Bertolet's main gripe is with how SEPA appeals are used to stymie construction in urban areas. "Outside of urban housing construction, SEPA is an essential set of environmental regulations. [...] It's in the city where SEPA has gone off the rails."
Under current law, Bertolet writes, "Anyone averse to a proposed apartment building for whatever reason can file a legal appeal through SEPA that delays construction. The risk of appeal introduces toxic uncertainty to homebuilding, because delay, as I've spelled out elsewhere, can rack up costs that bleed projects into the red.
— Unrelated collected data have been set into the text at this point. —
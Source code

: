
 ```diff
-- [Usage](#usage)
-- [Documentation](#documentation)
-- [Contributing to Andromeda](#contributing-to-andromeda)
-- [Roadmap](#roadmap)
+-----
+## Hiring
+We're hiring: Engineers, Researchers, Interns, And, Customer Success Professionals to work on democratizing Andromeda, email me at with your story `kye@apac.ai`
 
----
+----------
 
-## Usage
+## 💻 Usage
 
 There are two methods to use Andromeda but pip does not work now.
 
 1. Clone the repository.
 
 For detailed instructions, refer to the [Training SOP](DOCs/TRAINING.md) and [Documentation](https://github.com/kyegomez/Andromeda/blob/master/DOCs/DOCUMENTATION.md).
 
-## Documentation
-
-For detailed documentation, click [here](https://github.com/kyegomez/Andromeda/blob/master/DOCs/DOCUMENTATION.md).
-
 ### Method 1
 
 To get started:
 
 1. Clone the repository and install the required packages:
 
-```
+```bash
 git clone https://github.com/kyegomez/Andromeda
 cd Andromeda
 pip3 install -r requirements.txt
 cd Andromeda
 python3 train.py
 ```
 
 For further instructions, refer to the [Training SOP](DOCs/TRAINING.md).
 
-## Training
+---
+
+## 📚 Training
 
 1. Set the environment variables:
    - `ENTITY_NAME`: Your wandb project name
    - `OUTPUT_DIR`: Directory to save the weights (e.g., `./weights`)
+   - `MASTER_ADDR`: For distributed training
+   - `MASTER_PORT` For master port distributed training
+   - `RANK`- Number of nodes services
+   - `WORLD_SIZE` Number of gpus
The result is fewer new homes." The article includes a wide range of such examples.
"SEPA fixates on what's immediate and localized while ignoring what's long-term and far-reaching. For example, SEPA demands to know how many cars will come and go from a new apartment building, but it is oblivious to how increased housing density reduces car use across a metro region." Bertolet's ultimate conclusion is that SEPA's focus needs to be redefined on the state level.